The CERTFA team noted that this wasn't the first time that Charming Kitten managed to successfully hide links to spear-phishing websites behind Google URLs.

The company points to a previous report from January 2020, exposing a Charming Kitten operation that abused sites.google.com links.

 
This is Iran's comeback to Fakhrizadeh's assassination?

How lame.
 
Sorry but nobody can believe this BS.

USA can hack everybody because hardware and software that everybody use is MADE IN USA.

There is no magic, just factory hardware & software backdoors.

Iran doesnt manufacture hardware or software used by USA.
 
Sorry but nobody can believe this BS.

USA can hack everybody because hardware and software that everybody use is MADE IN USA.

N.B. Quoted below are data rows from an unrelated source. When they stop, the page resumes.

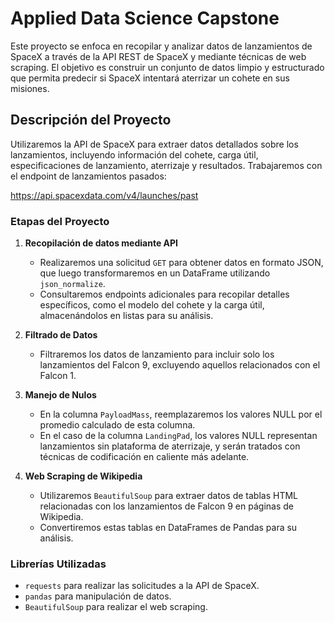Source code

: # Applied Data Science Capstone

Este proyecto se enfoca en recopilar y analizar datos de lanzamientos de SpaceX a través de la API REST de SpaceX y mediante técnicas de web scraping. El objetivo es construir un conjunto de datos limpio y estructurado que permita predecir si SpaceX intentará aterrizar un cohete en sus misiones.

## Descripción del Proyecto

Utilizaremos la API de SpaceX para extraer datos detallados sobre los lanzamientos, incluyendo información del cohete, carga útil, especificaciones de lanzamiento, aterrizaje y resultados. Trabajaremos con el endpoint de lanzamientos pasados:

https://api.spacexdata.com/v4/launches/past

### Etapas del Proyecto

1. **Recopilación de datos mediante API**  
   - Realizaremos una solicitud `GET` para obtener datos en formato JSON, que luego transformaremos en un DataFrame utilizando `json_normalize`.
   - Consultaremos endpoints adicionales para recopilar detalles específicos, como el modelo del cohete y la carga útil, almacenándolos en listas para su análisis.

2. **Filtrado de Datos**  
   - Filtraremos los datos de lanzamiento para incluir solo los lanzamientos del Falcon 9, excluyendo aquellos relacionados con el Falcon 1.

3. **Manejo de Nulos**  
   - En la columna `PayloadMass`, reemplazaremos los valores NULL por el promedio calculado de esta columna.
   - En el caso de la columna `LandingPad`, los valores NULL representan lanzamientos sin plataforma de aterrizaje, y serán tratados con técnicas de codificación en caliente más adelante.

4. **Web Scraping de Wikipedia**  
   - Utilizaremos `BeautifulSoup` para extraer datos de tablas HTML relacionadas con los lanzamientos de Falcon 9 en páginas de Wikipedia.
   - Convertiremos estas tablas en DataFrames de Pandas para su análisis.

### Librerías Utilizadas

- `requests` para realizar las solicitudes a la API de SpaceX.
- `pandas` para manipulación de datos.
- `BeautifulSoup` para realizar el web scraping.
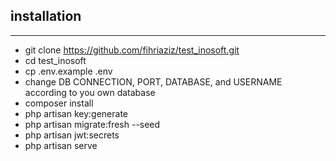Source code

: ## installation

<hr/>

-   git clone https://github.com/fihriaziz/test_inosoft.git
-   cd test_inosoft
-   cp .env.example .env
-   change DB CONNECTION, PORT, DATABASE, and USERNAME according to you own database
-   composer install
-   php artisan key:generate
-   php artisan migrate:fresh --seed
-   php artisan jwt:secrets
-   php artisan serve
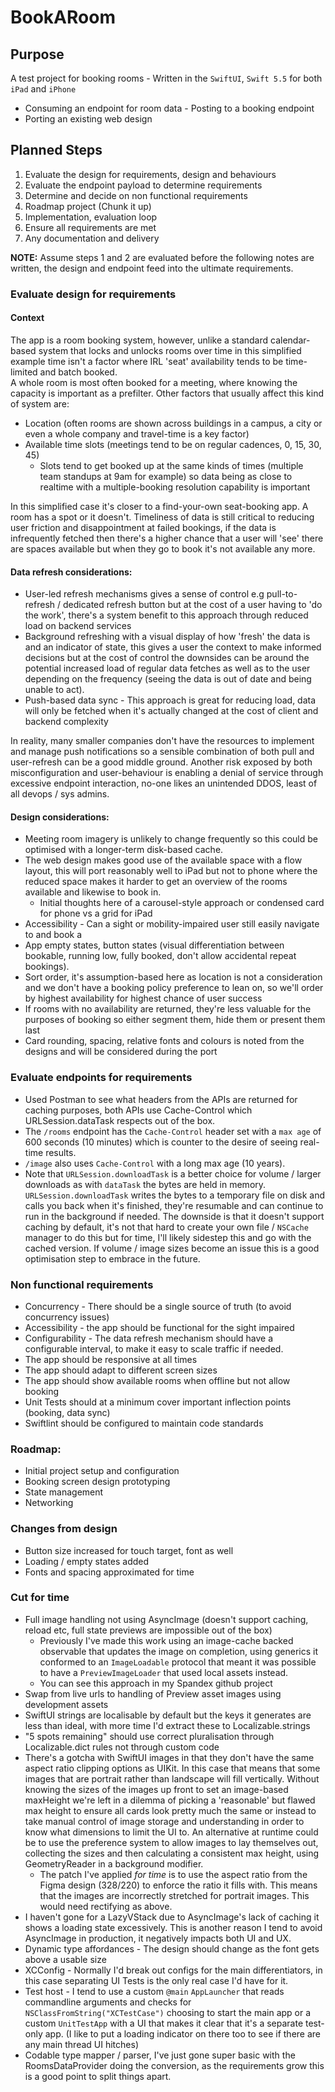# BookARoom

## Purpose
A test project for booking rooms
- Written in the `SwiftUI`, `Swift 5.5` for both `iPad` and `iPhone`
- Consuming an endpoint for room data
- Posting to a booking endpoint
- Porting an existing web design

## Planned Steps

1. Evaluate the design for requirements, design and behaviours
2. Evaluate the endpoint payload to determine requirements
3. Determine and decide on non functional requirements
4. Roadmap project (Chunk it up)
5. Implementation, evaluation loop
6. Ensure all requirements are met
7. Any documentation and delivery 

**NOTE:** Assume steps 1 and 2 are evaluated before the following notes are written, the design and endpoint feed into the ultimate requirements. 
 
### Evaluate design for requirements
#### Context

The app is a room booking system, however, unlike a standard calendar-based system that locks and unlocks rooms over time in this simplified example time isn't a factor where IRL 'seat' availability tends to be time-limited and batch booked.   
A whole room is most often booked for a meeting, where knowing the capacity is important as a prefilter.
Other factors that usually affect this kind of system are:
- Location (often rooms are shown across buildings in a campus, a city or even a whole company and travel-time is a key factor)
- Available time slots (meetings tend to be on regular cadences, 0, 15, 30, 45)
    - Slots tend to get booked up at the same kinds of times (multiple team standups at 9am for example) so data being as close to realtime with a multiple-booking resolution capability is important

In this simplified case it's closer to a find-your-own seat-booking app. A room has a spot or it doesn't.
Timeliness of data is still critical to reducing user friction and disappointment at failed bookings, if the data is infrequently fetched then there's a higher chance that a user will 'see' there are spaces available but when they go to book it's not available any more.
#### Data refresh considerations:
- User-led refresh mechanisms gives a sense of control e.g pull-to-refresh / dedicated refresh button but at the cost of a user having to 'do the work', there's a system benefit to this approach through reduced load on backend services
- Background refreshing with a visual display of how 'fresh' the data is and an indicator of state, this gives a user the context to make informed decisions but at the cost of control the downsides can be around the potential increased load of regular data fetches as well as to the user depending on the frequency (seeing the data is out of date and being unable to act).
- Push-based data sync - This approach is great for reducing load, data will only be fetched when it's actually changed at the cost of client and backend complexity 

In reality, many smaller companies don't have the resources to implement and manage push notifications so a sensible combination of both pull and user-refresh can be a good middle ground. Another risk exposed by both misconfiguration and user-behaviour is enabling a denial of service through excessive endpoint interaction, no-one likes an unintended DDOS, least of all devops / sys admins.

#### Design considerations:
- Meeting room imagery is unlikely to change frequently so this could be optimised with a longer-term disk-based cache.
- The web design makes good use of the available space with a flow layout, this will port reasonably well to iPad but not to phone where the reduced space makes it harder to get an overview of the rooms available and likewise to book in.
    - Initial thoughts here of a carousel-style approach or condensed card for phone vs a grid for iPad
- Accessibility - Can a sight or mobility-impaired user still easily navigate to and book a 
- App empty states, button states (visual differentiation between bookable, running low, fully booked, don't allow accidental repeat bookings).
- Sort order, it's assumption-based here as location is not a consideration and we don't have a booking policy preference to lean on, so we'll order by highest availability for highest chance of user success
- If rooms with no availability are returned, they're less valuable for the purposes of booking so either segment them, hide them or present them last
- Card rounding, spacing, relative fonts and colours is noted from the designs and will be considered during the port

### Evaluate endpoints for requirements
- Used Postman to see what headers from the APIs are returned for caching purposes, both APIs use Cache-Control which URLSession.dataTask respects out of the box.
- The `/rooms` endpoint has the `Cache-Control` header set with a `max age` of 600 seconds (10 minutes) which is counter to the desire of seeing real-time results.
- `/image` also uses `Cache-Control` with a long max age (10 years).
- Note that `URLSession.downloadTask` is a better choice for volume / larger downloads as with `dataTask` the bytes are held in memory. `URLSession.downloadTask` writes the bytes to a temporary file on disk and calls you back when it's finished, they're resumable and can continue to run in the background if needed. The downside is that it doesn't support caching by default, it's not that hard to create your own file / `NSCache` manager to do this but for time, I'll likely sidestep this and go with the cached version. If volume / image sizes become an issue this is a good optimisation step to embrace in the future.

### Non functional requirements
- Concurrency - There should be a single source of truth (to avoid concurrency issues)
- Accessibility - the app should be functional for the sight impaired 
- Configurability - The data refresh mechanism should have a configurable interval, to make it easy to scale traffic if needed.
- The app should be responsive at all times
- The app should adapt to different screen sizes
- The app should show available rooms when offline but not allow booking
- Unit Tests should at a minimum cover important inflection points (booking, data sync)
- Swiftlint should be configured to maintain code standards

### Roadmap:
- Initial project setup and configuration
- Booking screen design prototyping
- State management
- Networking

### Changes from design
- Button size increased for touch target, font as well
- Loading / empty states added
- Fonts and spacing approximated for time

### Cut for time
- Full image handling not using AsyncImage (doesn't support caching, reload etc, full state previews are impossible out of the box)
    - Previously I've made this work using an image-cache backed observable that updates the image on completion, using generics it conformed to an `ImageLoadable` protocol that meant it was possible to have a `PreviewImageLoader` that used local assets instead.
    - You can see this approach in my Spandex github project 
- Swap from live urls to handling of Preview asset images using development assets
- SwiftUI strings are localisable by default but the keys it generates are less than ideal, with more time I'd extract these to Localizable.strings
- "5 spots remaining" should use correct pluralisation through Localizable.dict rules not through custom code
- There's a gotcha with SwiftUI images in that they don't have the same aspect ratio clipping options as UIKit. In this case that means that some images that are portrait rather than landscape will fill vertically. Without knowing the sizes of the images up front to set an image-based maxHeight we're left in a dilemma of picking a 'reasonable' but flawed max height to ensure all cards look pretty much the same or instead to take manual control of image storage and understanding in order to know what dimensions to limit the UI to. An alternative at runtime could be to use the preference system to allow images to lay themselves out, collecting the sizes and then calculating a consistent max height, using GeometryReader in a background modifier. 
    - The patch I've applied _for time_ is to use the aspect ratio from the Figma design (328/220) to enforce the ratio it fills with. This means that the images are incorrectly stretched for portrait images. This would need rectifying as above.
- I haven't gone for a LazyVStack due to AsyncImage's lack of caching it shows a loading state excessively. This is another reason I tend to avoid AsyncImage in production, it negatively impacts both UI and UX.
- Dynamic type affordances - The design should change as the font gets above a usable size
- XCConfig - Normally I'd break out configs for the main differentiators, in this case separating UI Tests is the only real case I'd have for it.
- Test host - I tend to use a custom `@main` `AppLauncher` that reads commandline arguments and checks for `NSClassFromString("XCTestCase")` choosing to start the main app or a custom `UnitTestApp` with a UI that makes it clear that it's a separate test-only app. (I like to put a loading indicator on there too to see if there are any main thread UI hitches)     
- Codable type mapper / parser, I've just gone super basic with the RoomsDataProvider doing the conversion, as the requirements grow this is a good point to split things apart.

There is no magic, just factory hardware & software backdoors.

Iran doesnt manufacture hardware or software used by USA.
Yes, but the ability to launch cyber warfare is not the same as defending against it.
 
Yes, but the ability to launch cyber warfare is not the same as defending against it.

USA doesnt need to defend, because they are the manufacturers and they are the only ones who know all the backdoors in the hardware/software they sell.
 
USA doesnt need to defend, because they are the manufacturers and they are the only ones who know all the backdoors in the hardware/software they sell.

That is pure bullshit, I hope nobody is stupid enough to believe this snake oil
 
USA doesnt need to defend, because they are the manufacturers and they are the only ones who know all the backdoors in the hardware/software they sell.
That's not the way it works. Any web application can have security vulnerabilities, particularly in large projects where there are many contributors to the project. Websites like Google, Yahoo, Microsoft and others have been hacked and even defaced by script kiddies many times.
 
That's not the way it works. Any web application can have security vulnerabilities, particularly in large projects where there are many contributors to the project. Websites like Google, Yahoo, Microsoft and others have been hacked and even defaced by script kiddies many times.

Not only do they have vulnerabilities but these exploits are openly published for anyone to replicate, and many do take advantage of these exploits before they are patched.

However, this seems more advanced than that because it involves a level of deception that goes way beyond some basic exploit.
 
Not only do they have vulnerabilities but these exploits are openly published for anyone to replicate, and many do take advantage of these exploits before they are patched.

However, this seems more advanced than that because it involves a level of deception that goes way beyond some basic exploit.
Indeed. There are even websites for releasing security vulnerabilities and reporting them.